Visitors to the site are invited to pick running mates. In a quick glance, I didn’t notice any nominations for St. Peter. Obviously, no campaign consultants visit this site. Simon Peter would be loyal, would have that common touch that would help the ticket, and would be able to play the traditional veep "goon" role on the opposition with awesome effectiveness.

Of course, you don’t have to go to … well, wherever Mr. Heffner lives … to create your own Jesus (rather than, as most theologians would have it, letting Jesus redefine you). Adam Fogle just filed a TPS Report about a congressional candidate right here in S.C. who’s doing just that. Isn’t that special?

10 thoughts on “Cafeteria Jesus

  1. Karen McLeod

    Are we trying to define the Son of God here, or a president. They are not the same being,in case nobody knew.

  2. Brad Warthen

    Absolutely. And who’d want to be the consultant who had the task of talking him into running? I mean, it would be a tremendously blessed experience, but it would be doomed to failure — as defined from a worldly perspective. Which, of course, would be the wrong way of looking at it.
    Here’s another tidbit for thought: Should I have labeled this in the “Republicans” or “Democrats” category? I certainly wasn’t willing to blaspheme by putting it under “UnParty.”

  3. Herb Brasher

    Brad, a good Catholic dissing Simon Peter, the first pope? Your surprise me greatly! Actually, I think that an older Simon Peter would not make a good candidate for any political office, given his pitch for humility.

  4. Herb Brasher

    And Brad where is your church history?
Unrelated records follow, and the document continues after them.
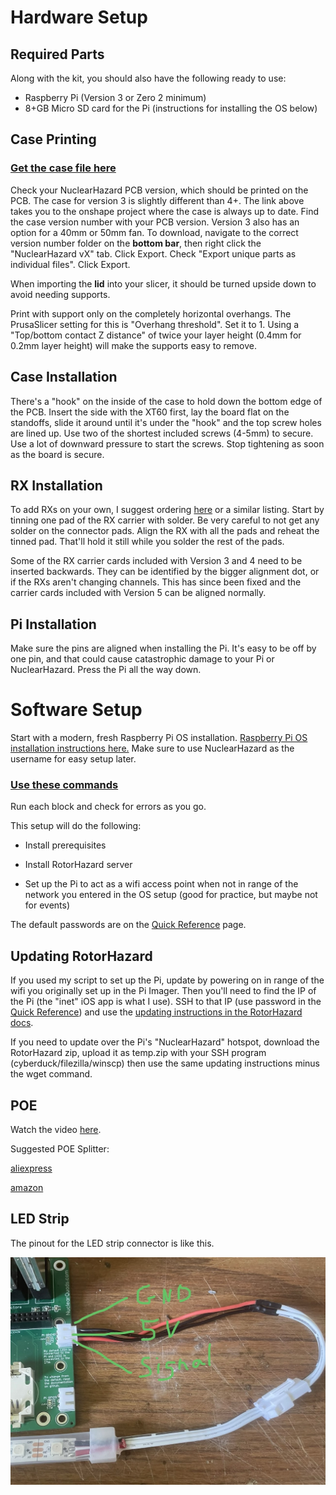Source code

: # Hardware Setup

## Required Parts

Along with the kit, you should also have the following ready to use:
- Raspberry Pi (Version 3 or Zero 2 minimum)
- 8+GB Micro SD card for the Pi (instructions for installing the OS below)

## Case Printing

### [Get the case file here](https://cad.onshape.com/documents/c21f8ac03c166bed0d6faeab/w/4bf3b280307091cb20025cb6/e/8e522757019b78bf199024ba)

Check your NuclearHazard PCB version, which should be printed on the PCB. The case for version 3 is slightly different than 4+. The link above takes you to the onshape project where the case is always up to date. Find the case version number with your PCB version. Version 3 also has an option for a 40mm or 50mm fan. To download, navigate to the correct version number folder on the **bottom bar**, then right click the "NuclearHazard vX" tab. Click Export. Check "Export unique parts as individual files". Click Export.

When importing the **lid** into your slicer, it should be turned upside down to avoid needing supports.

Print with support only on the completely horizontal overhangs. The PrusaSlicer setting for this is "Overhang threshold". Set it to 1. Using a "Top/bottom contact Z distance" of twice your layer height (0.4mm for 0.2mm layer height) will make the supports easy to remove.

## Case Installation

There's a "hook" on the inside of the case to hold down the bottom edge of the PCB. Insert the side with the XT60 first, lay the board flat on the standoffs, slide it around until it's under the "hook" and the top screw holes are lined up. Use two of the shortest included screws (4-5mm) to secure. Use a lot of downward pressure to start the screws. Stop tightening as soon as the board is secure.

## RX Installation

To add RXs on your own, I suggest ordering [here](https://www.aliexpress.us/item/2255800077584960.html) or a similar listing. Start by tinning one pad of the RX carrier with solder. Be very careful to not get any solder on the connector pads. Align the RX with all the pads and reheat the tinned pad. That'll hold it still while you solder the rest of the pads.

Some of the RX carrier cards included with Version 3 and 4 need to be inserted backwards. They can be identified by the bigger alignment dot, or if the RXs aren't changing channels. This has since been fixed and the carrier cards included with Version 5 can be aligned normally.

## Pi Installation

Make sure the pins are aligned when installing the Pi. It's easy to be off by one pin, and that could cause catastrophic damage to your Pi or NuclearHazard. Press the Pi all the way down.

# Software Setup

Start with a modern, fresh Raspberry Pi OS installation. [Raspberry Pi OS installation instructions here.](piosinstallation.md) Make sure to use NuclearHazard as the username for easy setup later.

### [Use these commands](pisetup.md)

Run each block and check for errors as you go.

This setup will do the following:

- Install prerequisites

- Install RotorHazard server

- Set up the Pi to act as a wifi access point when not in range of the network you entered in the OS setup (good for practice, but maybe not for events)

The default passwords are on the [Quick Reference](quickreference.md) page.

## Updating RotorHazard

If you used my script to set up the Pi, update by powering on in range of the wifi you originally set up in the Pi Imager. Then you'll need to find the IP of the Pi (the "inet" iOS app is what I use). SSH to that IP (use password in the [Quick Reference](quicksheet.md)) and use the [updating instructions in the RotorHazard docs](https://github.com/RotorHazard/RotorHazard/blob/main/doc/Software%20Setup.md#updating-an-existing-installation).

If you need to update over the Pi's "NuclearHazard" hotspot, download the RotorHazard zip, upload it as temp.zip with your SSH program (cyberduck/filezilla/winscp) then use the same updating instructions minus the wget command.

## POE

Watch the video [here](https://www.youtube.com/watch?v=APZOm1ioYCY). 

Suggested POE Splitter:

[aliexpress](https://www.aliexpress.us/item/3256804960597428.html)

[amazon](https://www.amazon.com/Splitter-Compliant-Surveillance-5-5x2-1mm-PS5712TG/dp/B08HS4NT13/)

## LED Strip

The pinout for the LED strip connector is like this.

![LED Strip Pinout](images/led.jpg)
    Isn’t that pretty much the history of the Reformation — groups of folks going around inventing their own Jesuses? (OK, maybe not the liturgical churches, but don’t stop me; I’m on a rhetorical roll.)

  5. Karen McLeod

    I think someone may have offered Jesus the nearest eqivalent of the presidency for that time. Something about being ruler of all the world, with some minor prerequisite…anyway, Jesus said “No” most emphatically. Can’t imagine why.

  6. Lee Muller

    Jesus knew BS when he heard it.
    If you want to be like Jesus, realize that the endless political promises free this and free that, get even, get-your-share, equality and justice are just Satan talking.

  7. Karen McLeod

    Yep, Lee. Jesus knew BS when he heard it. I just suspect that several of our past presidents, and our current one, fell for it.

  8. Lee Muller

    Bill Clinton’s administration was just a continuation of G.H.W. Bush’s policies, after a few spectacular failures by Hillary. That’s all history.
    Time now to reject the Satanic verses of Hillary and Obama.

  9. HWP

    This looks like the only ‘recent posts’ category to share this “revelation.”
    Cayce may have its own Cafeteria Antichrist. I am serious — don’t celebrate any Christian holidays at the Black Bull; it apparently incenses the other side. I had to call the Cayce Fire Department at the 2006 Porsche Club Christmas Party. The fumes rising from the plumbing were so bad I was worried the whole place was about to blow. Cayce FD didn’t take me seriously. Imagine that.
    Anyway, when SCE&G moves out there and Mr. Power Doper decides to selectively shut off the juice around town, I wouldn’t take ANY free food from that place–like Starbucks was handing out yesterday. That free lunch could kill ya!